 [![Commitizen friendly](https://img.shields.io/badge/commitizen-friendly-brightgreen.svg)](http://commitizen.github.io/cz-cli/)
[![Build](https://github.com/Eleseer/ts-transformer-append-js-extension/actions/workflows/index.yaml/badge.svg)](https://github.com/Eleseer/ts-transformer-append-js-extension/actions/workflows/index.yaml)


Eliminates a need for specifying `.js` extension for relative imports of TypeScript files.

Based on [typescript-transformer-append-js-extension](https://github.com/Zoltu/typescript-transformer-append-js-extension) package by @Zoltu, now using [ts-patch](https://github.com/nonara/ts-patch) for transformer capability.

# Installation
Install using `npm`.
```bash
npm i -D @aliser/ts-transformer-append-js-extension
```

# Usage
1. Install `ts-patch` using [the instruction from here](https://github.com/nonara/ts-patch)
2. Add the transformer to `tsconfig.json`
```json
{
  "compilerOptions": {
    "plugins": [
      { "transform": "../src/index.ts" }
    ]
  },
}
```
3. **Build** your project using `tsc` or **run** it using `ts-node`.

------------------------------------

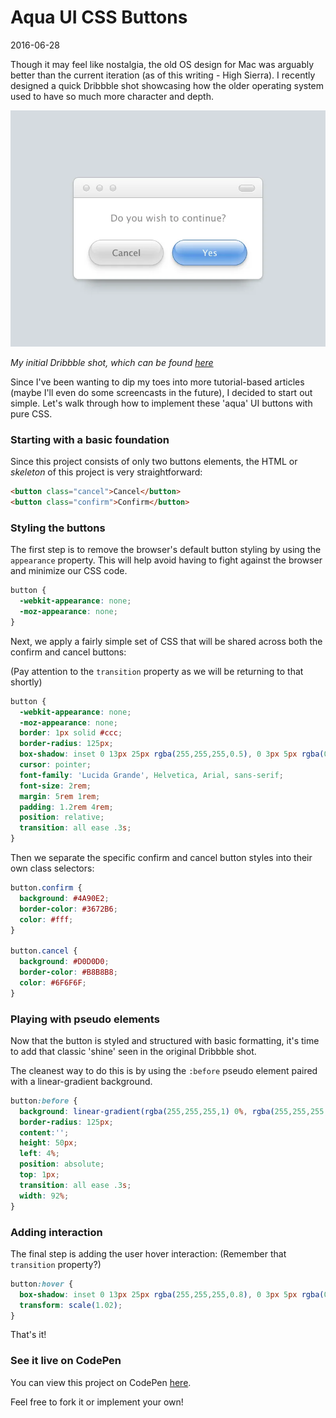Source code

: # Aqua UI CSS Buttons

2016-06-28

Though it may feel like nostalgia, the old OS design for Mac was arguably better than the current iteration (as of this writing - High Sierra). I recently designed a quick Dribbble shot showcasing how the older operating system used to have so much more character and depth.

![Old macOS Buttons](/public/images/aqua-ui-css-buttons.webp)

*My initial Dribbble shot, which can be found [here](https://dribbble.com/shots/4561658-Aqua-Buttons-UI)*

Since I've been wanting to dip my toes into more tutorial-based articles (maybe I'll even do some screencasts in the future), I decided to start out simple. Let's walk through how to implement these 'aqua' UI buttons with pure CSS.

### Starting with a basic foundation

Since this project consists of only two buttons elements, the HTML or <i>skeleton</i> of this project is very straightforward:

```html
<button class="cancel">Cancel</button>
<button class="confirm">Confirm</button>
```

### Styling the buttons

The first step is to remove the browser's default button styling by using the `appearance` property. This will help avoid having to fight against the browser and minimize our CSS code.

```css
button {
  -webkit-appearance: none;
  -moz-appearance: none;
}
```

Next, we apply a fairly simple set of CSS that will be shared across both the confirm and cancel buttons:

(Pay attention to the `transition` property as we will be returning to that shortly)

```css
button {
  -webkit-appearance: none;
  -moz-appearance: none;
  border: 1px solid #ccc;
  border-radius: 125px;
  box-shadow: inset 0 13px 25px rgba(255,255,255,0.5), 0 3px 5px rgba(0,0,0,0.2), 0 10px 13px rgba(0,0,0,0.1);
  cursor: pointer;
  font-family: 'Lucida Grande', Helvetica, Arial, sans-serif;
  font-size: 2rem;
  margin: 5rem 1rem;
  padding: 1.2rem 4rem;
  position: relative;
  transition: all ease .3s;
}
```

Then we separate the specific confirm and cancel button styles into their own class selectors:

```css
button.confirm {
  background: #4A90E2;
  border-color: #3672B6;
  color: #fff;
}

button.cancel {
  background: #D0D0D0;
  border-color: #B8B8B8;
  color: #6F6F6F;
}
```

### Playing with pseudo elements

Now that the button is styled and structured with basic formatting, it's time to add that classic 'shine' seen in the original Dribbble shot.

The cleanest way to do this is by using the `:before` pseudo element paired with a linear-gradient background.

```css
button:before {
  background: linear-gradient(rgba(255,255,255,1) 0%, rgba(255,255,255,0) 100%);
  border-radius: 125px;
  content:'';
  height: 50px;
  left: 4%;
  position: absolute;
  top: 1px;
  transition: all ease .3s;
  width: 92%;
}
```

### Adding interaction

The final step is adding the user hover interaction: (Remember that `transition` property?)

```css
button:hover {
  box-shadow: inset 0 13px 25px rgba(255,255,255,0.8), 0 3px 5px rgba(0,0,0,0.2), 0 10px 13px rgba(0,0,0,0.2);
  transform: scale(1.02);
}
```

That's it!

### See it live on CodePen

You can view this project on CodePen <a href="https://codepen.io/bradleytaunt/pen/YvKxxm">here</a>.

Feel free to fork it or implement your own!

------------------------------------

Task statement
Which lines in the listing above hold the word "more"? Show each of them.

The completed task
Though it may feel like nostalgia, the old OS design for Mac was arguably better than the current iteration (as of this writing - High Sierra). I recently designed a quick Dribbble shot showcasing how the older operating system used to have so much more character and depth.
Since I've been wanting to dip my toes into more tutorial-based articles (maybe I'll even do some screencasts in the future), I decided to start out simple. Let's walk through how to implement these 'aqua' UI buttons with pure CSS.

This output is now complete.